◆ EXERCISE DETAILS
If a line of the data below holds the string "ClientGrpc", copy it.

(RECORDS FOR PROCESSING begins)

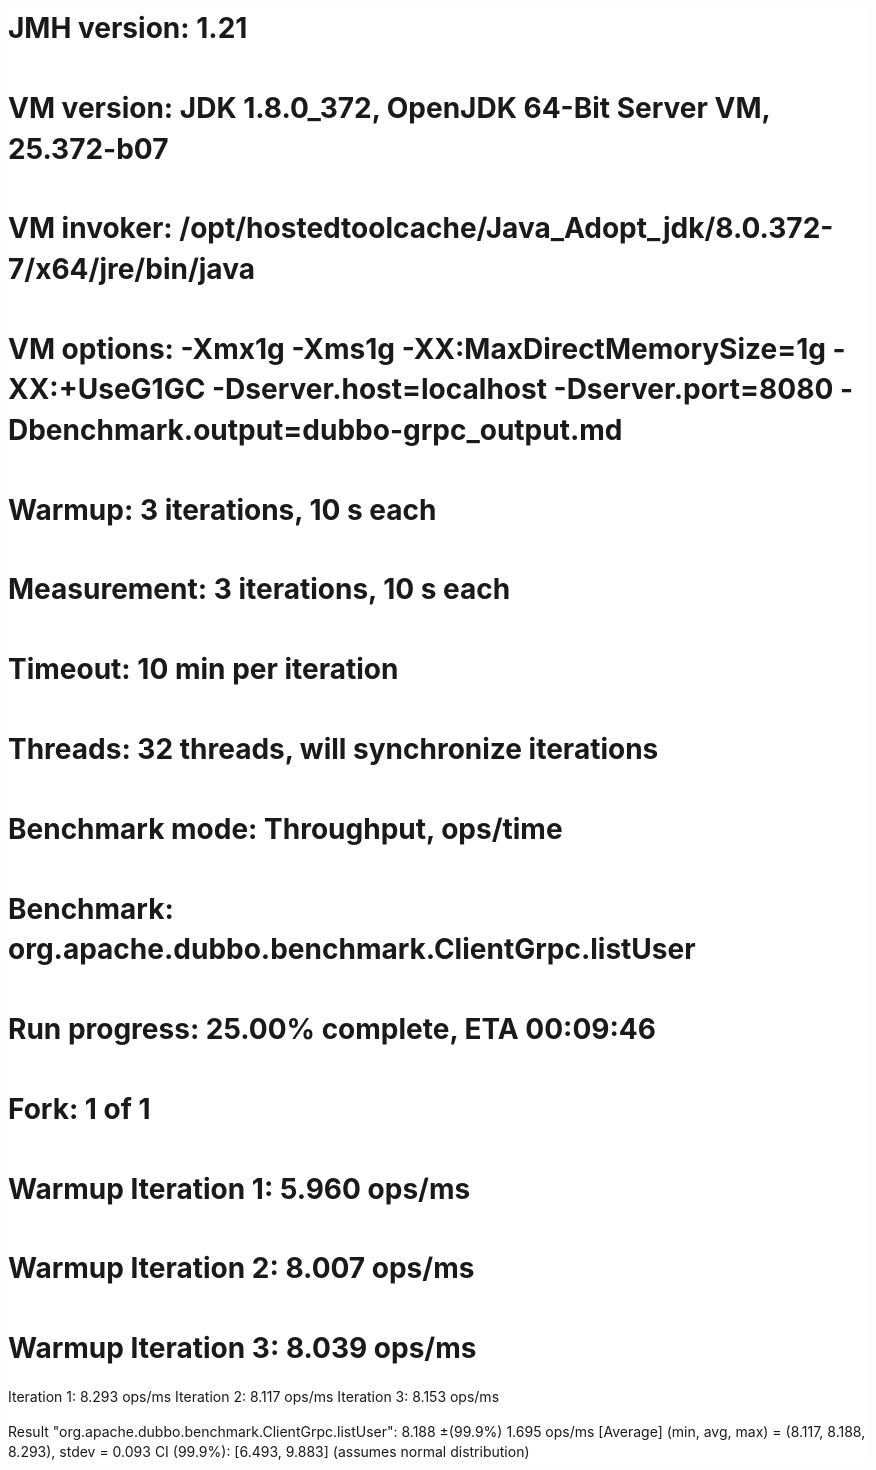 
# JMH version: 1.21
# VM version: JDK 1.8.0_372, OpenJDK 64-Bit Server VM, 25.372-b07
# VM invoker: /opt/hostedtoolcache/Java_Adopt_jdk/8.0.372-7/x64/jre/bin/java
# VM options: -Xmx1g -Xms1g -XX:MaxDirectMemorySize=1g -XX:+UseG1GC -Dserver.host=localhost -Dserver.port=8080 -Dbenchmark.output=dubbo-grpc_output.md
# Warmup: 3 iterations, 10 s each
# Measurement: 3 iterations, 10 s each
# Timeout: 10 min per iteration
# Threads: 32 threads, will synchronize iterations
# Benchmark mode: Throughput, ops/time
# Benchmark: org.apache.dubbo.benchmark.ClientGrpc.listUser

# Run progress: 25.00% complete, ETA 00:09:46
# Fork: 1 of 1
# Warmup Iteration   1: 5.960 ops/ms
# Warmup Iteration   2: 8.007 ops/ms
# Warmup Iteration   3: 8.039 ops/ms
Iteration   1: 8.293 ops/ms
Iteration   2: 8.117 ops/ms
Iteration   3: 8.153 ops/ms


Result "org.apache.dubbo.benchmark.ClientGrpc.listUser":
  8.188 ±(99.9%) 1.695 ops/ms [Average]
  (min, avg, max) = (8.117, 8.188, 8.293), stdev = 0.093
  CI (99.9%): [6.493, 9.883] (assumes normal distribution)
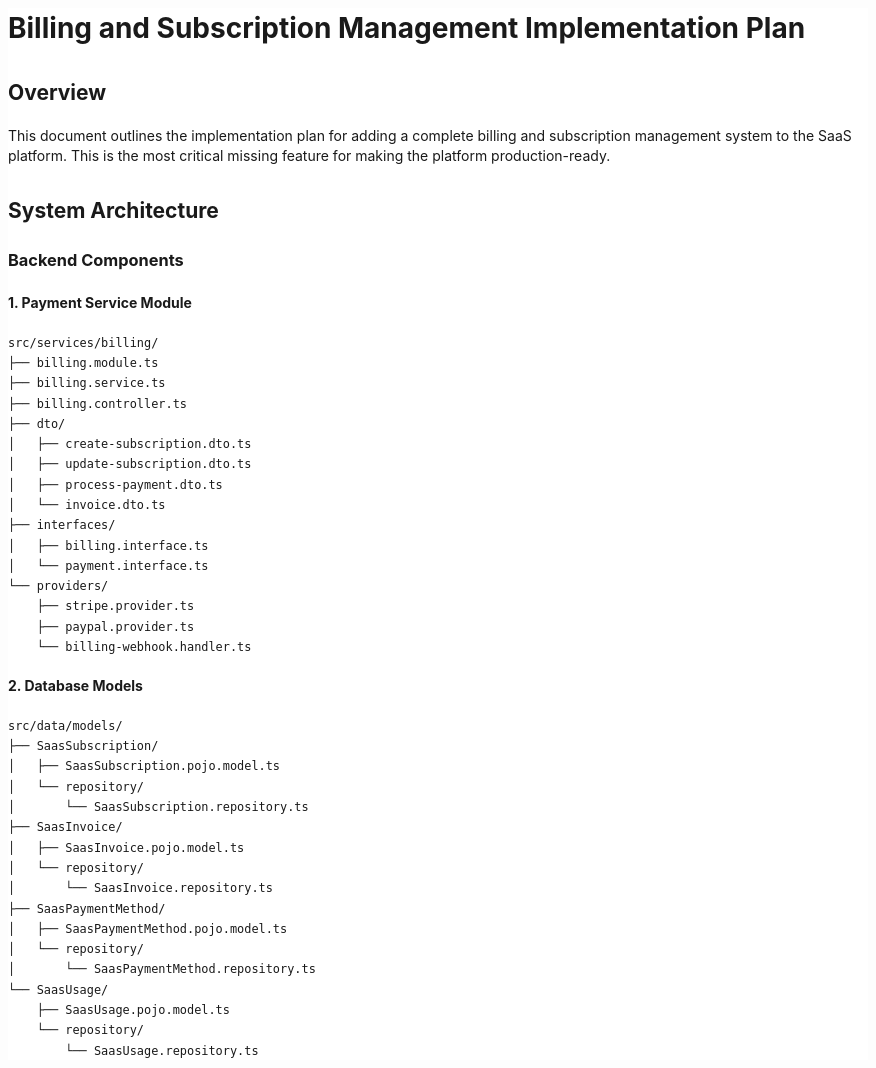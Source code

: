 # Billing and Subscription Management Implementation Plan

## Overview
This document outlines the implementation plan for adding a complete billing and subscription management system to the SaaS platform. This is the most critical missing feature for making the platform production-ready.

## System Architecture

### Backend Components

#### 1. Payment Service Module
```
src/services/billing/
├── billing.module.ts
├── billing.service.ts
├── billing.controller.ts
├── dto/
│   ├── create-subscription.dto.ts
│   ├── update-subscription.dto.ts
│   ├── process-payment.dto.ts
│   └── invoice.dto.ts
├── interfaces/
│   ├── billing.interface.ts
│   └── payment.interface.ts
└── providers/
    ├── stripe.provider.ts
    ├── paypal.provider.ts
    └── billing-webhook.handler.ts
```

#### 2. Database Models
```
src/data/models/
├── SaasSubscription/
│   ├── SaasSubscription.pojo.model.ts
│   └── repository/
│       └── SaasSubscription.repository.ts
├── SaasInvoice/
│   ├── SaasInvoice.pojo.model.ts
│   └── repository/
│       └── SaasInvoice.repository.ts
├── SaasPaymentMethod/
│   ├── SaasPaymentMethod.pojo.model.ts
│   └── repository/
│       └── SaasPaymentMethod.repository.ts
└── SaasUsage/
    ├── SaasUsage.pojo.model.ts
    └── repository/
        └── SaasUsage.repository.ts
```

(RECORDS FOR PROCESSING ends)

◆ EXPECTED ANSWER
# Benchmark: org.apache.dubbo.benchmark.ClientGrpc.listUser
Result "org.apache.dubbo.benchmark.ClientGrpc.listUser":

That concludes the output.